Your mum once said you had "middle child syndrome", what did she mean by that?
I think she's just trying to find an explanation for the way that I am. In our family, I'm sixth from the top but the two above me are boys, and above them are two girls and I wanted to be the girls' friend more than anything but I was so much younger they didn't want a bar of it. So I had to choose to be the slave for my brothers or the boss of my three little sisters and brother. Yeah, I chose to be the boss.
What was it like moving to Auckland?
I got a scholarship to Massey High School and was playing for Waitakere under-17s. I lived with the president of the club and her husband in West Harbour. It was beautiful but I didn't care about that. The silence in the house made me crazy. I'd never had to make friends before. There were 3000 students at the school and I didn't know how to speak to people because I was not an average-sized human. I stood out a lot (at 1.85m). I just cried for a year really. Missed home. To be honest, I don't even know now how I got through it.
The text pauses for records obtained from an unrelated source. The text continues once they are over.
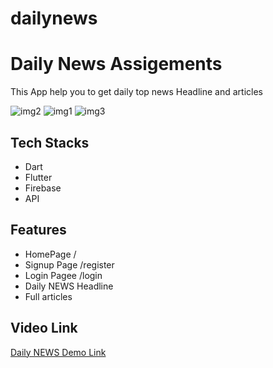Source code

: # dailynews
# Daily News Assigements
This App help you to get daily top news Headline and articles

<img src="https://i.postimg.cc/ZRmLF3Xm/Screenshot-2024-03-15-at-4-37-00-PM.png" alt="img2">
<img src="https://i.postimg.cc/wxQmnMbW/Screenshot-2024-03-15-at-4-38-48-PM.png" alt="img1">
<img src="https://i.postimg.cc/wxQmnMbW/Screenshot-2024-03-15-at-4-38-48-PM.png" alt="img3">




## Tech Stacks
- Dart
- Flutter
- Firebase
- API
  

## Features
- HomePage                         /
- Signup Page                     /register 
- Login Pagee                    /login  
- Daily NEWS Headline             
- Full articles               
    
## Video Link
<a href="https://youtu.be/2M79YVR3azA">Daily NEWS Demo Link</a>

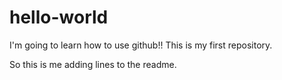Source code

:# hello-world
I'm going to learn how to use github!! This is my first repository.

So this is me adding lines to the readme.
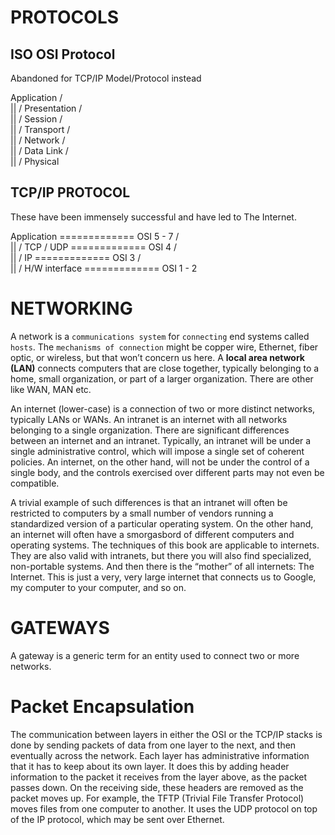 # PROTOCOLS

## ISO OSI Protocol
Abandoned for TCP/IP Model/Protocol instead

Application
    /\
    ||
    \/
Presentation
    /\
    ||
    \/
Session
    /\
    ||
    \/
Transport
    /\
    ||
    \/
Network
    /\
    ||
    \/
Data Link
    /\
    ||
    \/
Physical


## TCP/IP PROTOCOL

These have been immensely successful and have led to The Internet.

Application  ============= OSI 5 - 7
    /\
    ||
    \/
TCP / UDP  ============= OSI 4
    /\
    ||
    \/
    IP  ============= OSI 3
    /\
    ||
    \/
H/W interface ============= OSI 1 - 2

# NETWORKING

A network is a `communications system` for `connecting` end systems called `hosts`. The `mechanisms of connection` might be copper wire, Ethernet, fiber optic, or wireless, but that won’t concern us here. A **local area network (LAN)** connects computers that are close together, typically belonging to a home, small organization, or part of a larger organization. There are other like WAN, MAN etc.

An internet (lower-case) is a connection of two or more distinct networks, typically LANs or WANs. An intranet is an internet with all networks belonging to a single organization.
There are significant differences between an internet and an intranet. Typically, an intranet will be under a single administrative control, which will impose a single set of coherent policies. An internet, on the other hand, will not be under the control of a single body, and the controls exercised over different parts may not even be compatible.

A trivial example of such differences is that an intranet will often be restricted to computers by a small number of vendors running a standardized version of a particular operating system. On the other hand, an internet will often have a smorgasbord of different computers and operating systems.
The techniques of this book are applicable to internets. They are also valid with intranets, but there you will also find specialized, non-portable systems.
And then there is the “mother” of all internets: The Internet. This is just a very, very large internet that connects us to Google, my computer to your computer, and so on.


# GATEWAYS

A gateway is a generic term for an entity used to connect two or more networks.


# Packet Encapsulation


The communication between layers in either the OSI or the TCP/IP stacks is done by sending packets of data from one layer to the next, and then eventually across the network. Each layer has administrative information that it has to keep about its own layer. It does this by adding header information to the packet it receives from the layer above, as the packet passes down. On the receiving side, these headers are removed as the packet moves up.
For example, the TFTP (Trivial File Transfer Protocol) moves files from one computer to another. It uses the UDP protocol on top of the IP protocol, which may be sent over Ethernet. 


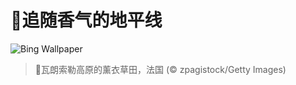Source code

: # 🔖追随香气的地平线

![Bing Wallpaper](https://www.bing.com/th?id=OHR.FranceLavender_ZH-CN1639602547_1920x1080.jpg&rf=LaDigue_1920x1080.jpg&pid=hp)

> 📝瓦朗索勒高原的薰衣草田，法国 (© zpagistock/Getty Images)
You recently lost 15kg - was that in reaction to those on social media who described you as fat?
I didn't do it because heaps of people called me fat. I did it because I wanted to play better for longer. I had to get fitter. [Silver Fern coach] Wai [Taumanu] always said to me "you need to be smaller". She never sugar-coated it. She said: "I want you to move faster and I need you to move for longer." I can feel it because I'm making better decisions in the latter parts of the game now. And I've changed my game so I'm making more attempts at goal.
You were critical of radio host Rachel Smalley's "heifers" and "lardos" comments. Are you sensitive about weight issues?
Not for me. I don't care what people say about me. But I think women are programmed to need to be accepted from the time we're little. We want to be seen as perfect and social media and media in general has let us know what that perfect image is. I'd rather be told [I'm fat] a million times than someone say it to a child. I think we're teaching our kids to be mean.